# [Task requirements]
Using the data below, return every line that holds the word "Acceso".

=======

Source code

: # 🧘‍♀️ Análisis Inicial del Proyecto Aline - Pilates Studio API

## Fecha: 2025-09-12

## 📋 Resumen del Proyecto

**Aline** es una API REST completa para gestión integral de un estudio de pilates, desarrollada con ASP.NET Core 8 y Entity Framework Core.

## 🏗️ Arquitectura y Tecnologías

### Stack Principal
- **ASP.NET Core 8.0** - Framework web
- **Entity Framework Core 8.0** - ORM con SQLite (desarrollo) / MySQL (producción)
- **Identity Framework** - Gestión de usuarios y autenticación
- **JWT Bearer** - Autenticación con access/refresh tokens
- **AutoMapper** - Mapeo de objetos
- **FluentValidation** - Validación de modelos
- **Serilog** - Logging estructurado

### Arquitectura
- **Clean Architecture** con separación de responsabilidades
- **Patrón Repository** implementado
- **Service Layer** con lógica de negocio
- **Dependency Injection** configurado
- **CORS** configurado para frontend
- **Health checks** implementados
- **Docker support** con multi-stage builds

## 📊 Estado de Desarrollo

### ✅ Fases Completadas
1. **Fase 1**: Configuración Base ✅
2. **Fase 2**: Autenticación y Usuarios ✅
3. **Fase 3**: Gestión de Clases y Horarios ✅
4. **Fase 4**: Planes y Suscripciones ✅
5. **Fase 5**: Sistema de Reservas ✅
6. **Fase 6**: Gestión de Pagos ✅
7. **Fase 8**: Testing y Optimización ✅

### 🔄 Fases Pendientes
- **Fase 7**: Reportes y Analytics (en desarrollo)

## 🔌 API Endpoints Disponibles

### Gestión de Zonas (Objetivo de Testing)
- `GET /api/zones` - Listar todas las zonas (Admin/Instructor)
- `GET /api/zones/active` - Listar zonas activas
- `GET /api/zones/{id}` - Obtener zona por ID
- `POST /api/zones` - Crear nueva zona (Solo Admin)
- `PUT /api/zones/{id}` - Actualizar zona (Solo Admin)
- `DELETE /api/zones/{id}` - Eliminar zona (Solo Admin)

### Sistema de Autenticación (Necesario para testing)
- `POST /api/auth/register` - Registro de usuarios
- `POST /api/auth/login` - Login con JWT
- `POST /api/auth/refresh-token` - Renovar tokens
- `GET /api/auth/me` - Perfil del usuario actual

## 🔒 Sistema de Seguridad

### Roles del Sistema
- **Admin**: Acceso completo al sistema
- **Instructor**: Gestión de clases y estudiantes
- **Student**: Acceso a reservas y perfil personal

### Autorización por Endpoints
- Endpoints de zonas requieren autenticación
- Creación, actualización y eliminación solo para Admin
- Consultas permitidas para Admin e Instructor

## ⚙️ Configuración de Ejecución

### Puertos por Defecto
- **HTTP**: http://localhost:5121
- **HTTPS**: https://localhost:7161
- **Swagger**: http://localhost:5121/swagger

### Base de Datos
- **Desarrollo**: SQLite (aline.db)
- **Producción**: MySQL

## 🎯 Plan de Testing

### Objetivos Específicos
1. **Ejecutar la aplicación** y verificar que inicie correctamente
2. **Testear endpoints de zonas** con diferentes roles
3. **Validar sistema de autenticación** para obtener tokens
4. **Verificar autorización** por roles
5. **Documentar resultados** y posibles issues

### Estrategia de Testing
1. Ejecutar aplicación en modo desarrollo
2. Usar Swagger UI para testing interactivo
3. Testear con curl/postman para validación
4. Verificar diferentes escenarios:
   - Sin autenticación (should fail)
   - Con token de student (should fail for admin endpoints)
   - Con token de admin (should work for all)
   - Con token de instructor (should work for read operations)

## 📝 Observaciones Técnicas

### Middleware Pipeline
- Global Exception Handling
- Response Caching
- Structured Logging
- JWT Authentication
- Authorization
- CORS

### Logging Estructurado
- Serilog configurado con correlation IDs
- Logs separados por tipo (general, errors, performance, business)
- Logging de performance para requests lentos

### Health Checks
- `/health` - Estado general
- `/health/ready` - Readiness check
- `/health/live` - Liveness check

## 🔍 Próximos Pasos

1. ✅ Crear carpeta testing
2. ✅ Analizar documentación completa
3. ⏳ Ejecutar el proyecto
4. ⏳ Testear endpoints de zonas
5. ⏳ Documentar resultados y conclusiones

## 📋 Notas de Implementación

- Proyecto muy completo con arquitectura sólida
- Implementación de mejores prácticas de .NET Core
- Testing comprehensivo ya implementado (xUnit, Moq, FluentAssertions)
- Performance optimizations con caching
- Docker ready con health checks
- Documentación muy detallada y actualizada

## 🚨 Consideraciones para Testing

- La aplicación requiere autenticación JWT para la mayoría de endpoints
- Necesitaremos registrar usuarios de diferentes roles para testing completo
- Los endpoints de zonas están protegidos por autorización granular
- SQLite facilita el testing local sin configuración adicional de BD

=======

# [Solution to the exercise]
- **Admin**: Acceso completo al sistema
- **Student**: Acceso a reservas y perfil personal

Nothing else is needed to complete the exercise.